Villagers walked to church in their nice clothes, sold bananas on the side of the road, played soccer, and even pushed carts full of potatoes and sugar cane for miles all the way to our destination. Bike taxi’s, with a pad on the back, waited to provide rides as baboon’s ate bananas nearby.
Mountain Gorilla View Lodge
Upon arrival to Mountain Gorilla View Lodge, the staff greeted us with tea and coffee as we learned about the lodge, its services and the process for seeing the gorillas in the morning. Soon thereafter, we were escorted to our rooms, free standing cabins around the property.
Gear for Gorilla Trekking
Rootie and I shared our cabin complete with a covered porch, two queen beds, a large sitting area, and a bathroom with an open shower. We enjoyed our nice accommodations as we prepped our gear for trekking the following day. We filled our small day packs with three liters of water, some snacks, rain gear and garden gloves to protect us from the thistles.
As the skies unleashed with torrential rain, we rented gaiters from the lodge for $5 to cover our pants. Originally, I thought we were to use them for the rain and mud, but actually, they were for keeping the ants from crawling up our legs. It seemed ridiculous to me to wear gaiters for ants, until we completed a nature walk in the Masai Mara a few days later when I got attacked.
Now I have a full understanding of the phrase “ants in your pants.” It was all I could do to not just pull my pants of on the hike. I squirmed and tried squashing the ants with my fingers as the six bites radiated like wasp stings! It happened to Rozy too while in camp, and she ran directly to the loo to pull her pants down. Wow, they were vicious. But I digress.
Meals at the Lodge
With our gear prepared, we attended a great buffet dinner at the lodge. Typically, I’m not the biggest fan of buffets, but the tomato and avocado salad as well as the passion fruit custard were superb. Other options included made to order stir fry, pasta, ribs, veggies, chicken and the like.
We turned in early, partly due to lack of sleep since arriving to Africa and partly due our early departure to the park in the morning. After indulging in a buffet breakfast featuring a omelet station during another downpour, we loaded into our vehicle for the short 15-minute drive to Kinigi, the headquarters of Volcanoes National Park in the Virunga Mountains.
Along the way, we saw the preparations for Kwita Izina, the naming ceremony for baby gorillas that takes place the first Friday of September. Villagers freshened up the buildings with paint while workers constructed a giant gorilla for ceremony which attracts an international community including the namers who are world famous leaders like the Princess of Jordan.

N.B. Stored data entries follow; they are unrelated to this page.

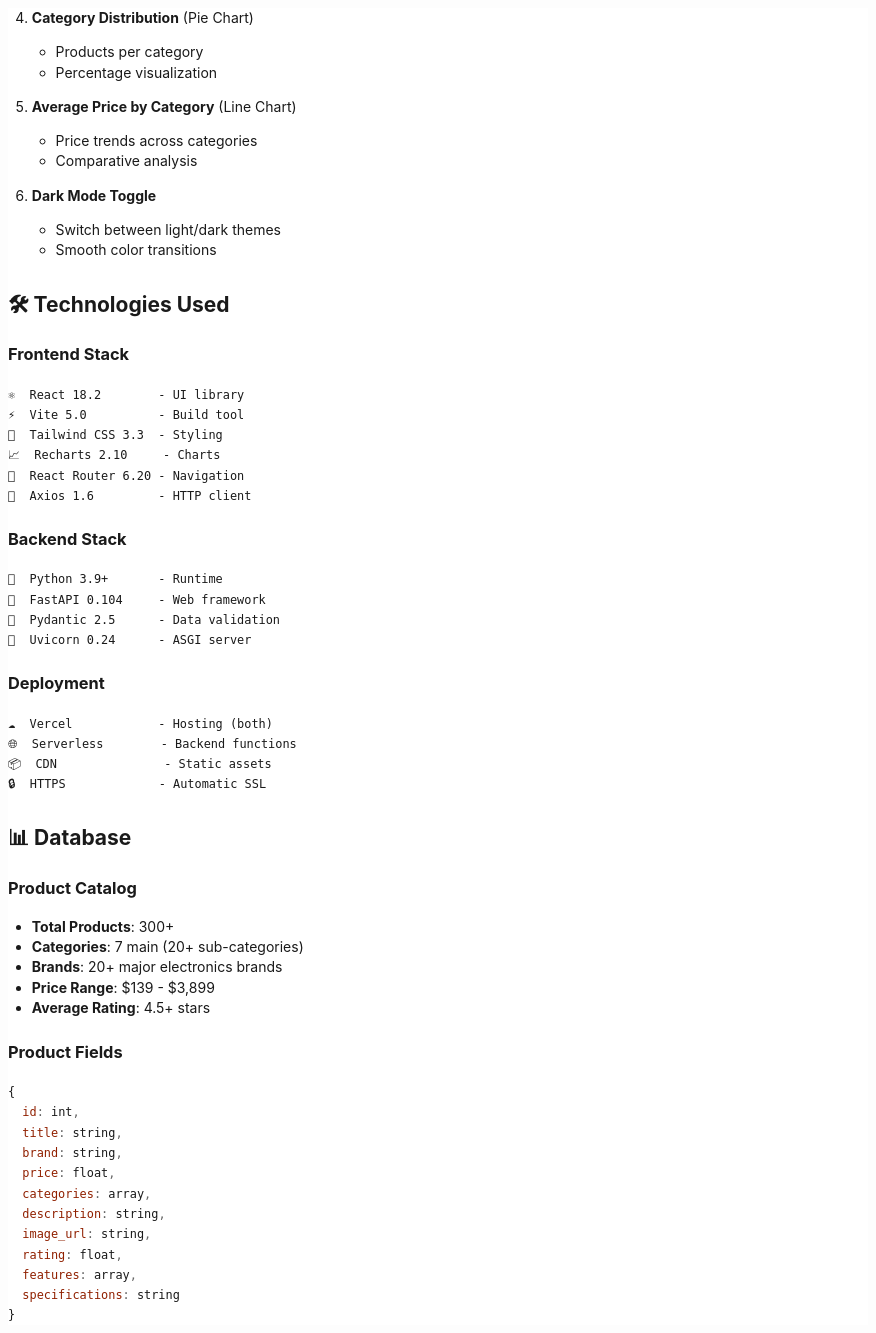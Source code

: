4. **Category Distribution** (Pie Chart)
   - Products per category
   - Percentage visualization

5. **Average Price by Category** (Line Chart)
   - Price trends across categories
   - Comparative analysis

6. **Dark Mode Toggle**
   - Switch between light/dark themes
   - Smooth color transitions

## 🛠️ Technologies Used

### Frontend Stack
```
⚛️  React 18.2        - UI library
⚡  Vite 5.0          - Build tool
🎨  Tailwind CSS 3.3  - Styling
📈  Recharts 2.10     - Charts
🔄  React Router 6.20 - Navigation
📡  Axios 1.6         - HTTP client
```

### Backend Stack
```
🐍  Python 3.9+       - Runtime
🚀  FastAPI 0.104     - Web framework
🔧  Pydantic 2.5      - Data validation
🦄  Uvicorn 0.24      - ASGI server
```

### Deployment
```
☁️  Vercel            - Hosting (both)
🌐  Serverless        - Backend functions
📦  CDN               - Static assets
🔒  HTTPS             - Automatic SSL
```

## 📊 Database

### Product Catalog
- **Total Products**: 300+
- **Categories**: 7 main (20+ sub-categories)
- **Brands**: 20+ major electronics brands
- **Price Range**: $139 - $3,899
- **Average Rating**: 4.5+ stars

### Product Fields
```javascript
{
  id: int,
  title: string,
  brand: string,
  price: float,
  categories: array,
  description: string,
  image_url: string,
  rating: float,
  features: array,
  specifications: string
}
```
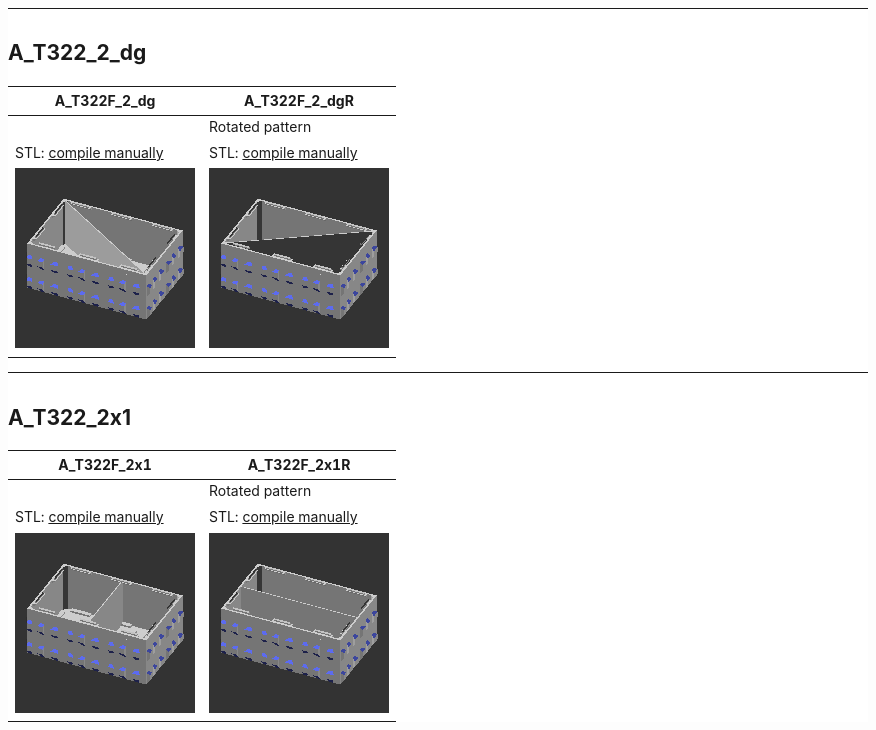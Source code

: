 
---
## A_T322_2_dg
| **A_T322F_2_dg** | **A_T322F_2_dgR** | 
| --- | --- | 
|  | Rotated pattern | 
| STL: [compile manually](https://github.com/CZDanol/DNLTray#how-to-compile) | STL: [compile manually](https://github.com/CZDanol/DNLTray#how-to-compile) | 
| ![preview](png/A_T322F_2_dg.png) | ![preview](png/A_T322F_2_dgR.png) | 


---
## A_T322_2x1
| **A_T322F_2x1** | **A_T322F_2x1R** | 
| --- | --- | 
|  | Rotated pattern | 
| STL: [compile manually](https://github.com/CZDanol/DNLTray#how-to-compile) | STL: [compile manually](https://github.com/CZDanol/DNLTray#how-to-compile) | 
| ![preview](png/A_T322F_2x1.png) | ![preview](png/A_T322F_2x1R.png) |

Traditionally, Kwita Izina is an ancestral ceremony that has been used for centuries for newborn babies. The naming of mountain gorillas through Kwita Izina began in 2005 to raise awareness of the endangered species of which only 1,004 remain. For the three decades prior, rangers and researchers named the baby gorillas. This year 25 newborn mountain gorillas will be named.
Volcanoes National Park
Fortunately, upon arrival at the park, the rain subsided. I was surprised to find a coffee bar in a covered pavilion where a gorilla documentary was playing. The documentary featured the Agashya family of 24 gorillas along with our driver Kevin, who was insistent on trying to get us assigned to this special group.
Gorilla Family Assignments
He left us at the pavilion while he negotiated with the park rangers on our behalf. The gorilla families are assigned to permit holders based preferences for an easy, medium or hard hike.
The exception is the Agashya family, which actually means special. This family is reserved for clients who have purchased a $1,500 permit for more than one day.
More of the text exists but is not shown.